*Supplied records*

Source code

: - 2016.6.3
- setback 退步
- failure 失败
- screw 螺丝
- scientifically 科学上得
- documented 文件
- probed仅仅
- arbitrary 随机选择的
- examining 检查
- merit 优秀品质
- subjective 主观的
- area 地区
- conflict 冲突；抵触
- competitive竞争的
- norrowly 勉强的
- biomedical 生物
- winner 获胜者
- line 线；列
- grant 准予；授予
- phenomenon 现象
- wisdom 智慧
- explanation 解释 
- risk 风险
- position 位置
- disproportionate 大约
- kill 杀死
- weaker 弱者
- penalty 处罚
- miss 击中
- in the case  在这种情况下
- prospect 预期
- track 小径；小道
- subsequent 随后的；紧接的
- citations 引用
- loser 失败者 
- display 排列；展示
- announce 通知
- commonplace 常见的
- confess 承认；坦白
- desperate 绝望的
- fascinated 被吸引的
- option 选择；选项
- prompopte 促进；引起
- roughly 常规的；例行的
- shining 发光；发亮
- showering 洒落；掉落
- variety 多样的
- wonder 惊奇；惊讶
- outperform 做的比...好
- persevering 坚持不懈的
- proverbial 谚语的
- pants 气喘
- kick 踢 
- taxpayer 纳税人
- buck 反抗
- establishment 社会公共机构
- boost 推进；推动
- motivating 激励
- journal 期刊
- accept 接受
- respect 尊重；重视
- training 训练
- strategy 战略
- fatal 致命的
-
--
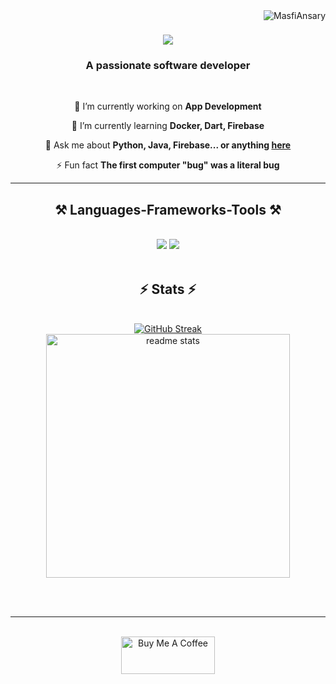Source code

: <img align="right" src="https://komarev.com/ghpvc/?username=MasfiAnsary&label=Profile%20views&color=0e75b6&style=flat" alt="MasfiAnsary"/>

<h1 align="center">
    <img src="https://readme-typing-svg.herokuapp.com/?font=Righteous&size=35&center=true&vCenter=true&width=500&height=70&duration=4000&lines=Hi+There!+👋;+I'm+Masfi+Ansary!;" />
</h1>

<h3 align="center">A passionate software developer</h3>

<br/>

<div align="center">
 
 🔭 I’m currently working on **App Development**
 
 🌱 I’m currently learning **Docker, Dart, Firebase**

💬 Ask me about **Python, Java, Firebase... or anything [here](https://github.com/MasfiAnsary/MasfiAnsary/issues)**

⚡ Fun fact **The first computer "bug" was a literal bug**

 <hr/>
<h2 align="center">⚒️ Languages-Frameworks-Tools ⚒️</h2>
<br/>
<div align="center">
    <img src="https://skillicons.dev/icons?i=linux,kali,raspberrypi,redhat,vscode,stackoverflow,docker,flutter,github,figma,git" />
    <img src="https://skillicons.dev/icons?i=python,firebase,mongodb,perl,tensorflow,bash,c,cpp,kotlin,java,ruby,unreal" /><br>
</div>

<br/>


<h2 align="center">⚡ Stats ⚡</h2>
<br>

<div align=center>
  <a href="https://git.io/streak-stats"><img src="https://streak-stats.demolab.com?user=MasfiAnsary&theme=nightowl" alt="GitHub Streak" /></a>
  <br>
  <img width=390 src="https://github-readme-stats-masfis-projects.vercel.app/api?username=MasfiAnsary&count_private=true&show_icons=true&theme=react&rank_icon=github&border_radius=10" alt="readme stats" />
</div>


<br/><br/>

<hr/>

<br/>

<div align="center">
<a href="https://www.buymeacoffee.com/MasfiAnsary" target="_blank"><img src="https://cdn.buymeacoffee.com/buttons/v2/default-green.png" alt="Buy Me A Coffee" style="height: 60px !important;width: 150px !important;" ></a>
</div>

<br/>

*Exercise*
Say how many lines in the listing above include the word "skillicons". Nothing but the number is needed.

*Exercise result*
2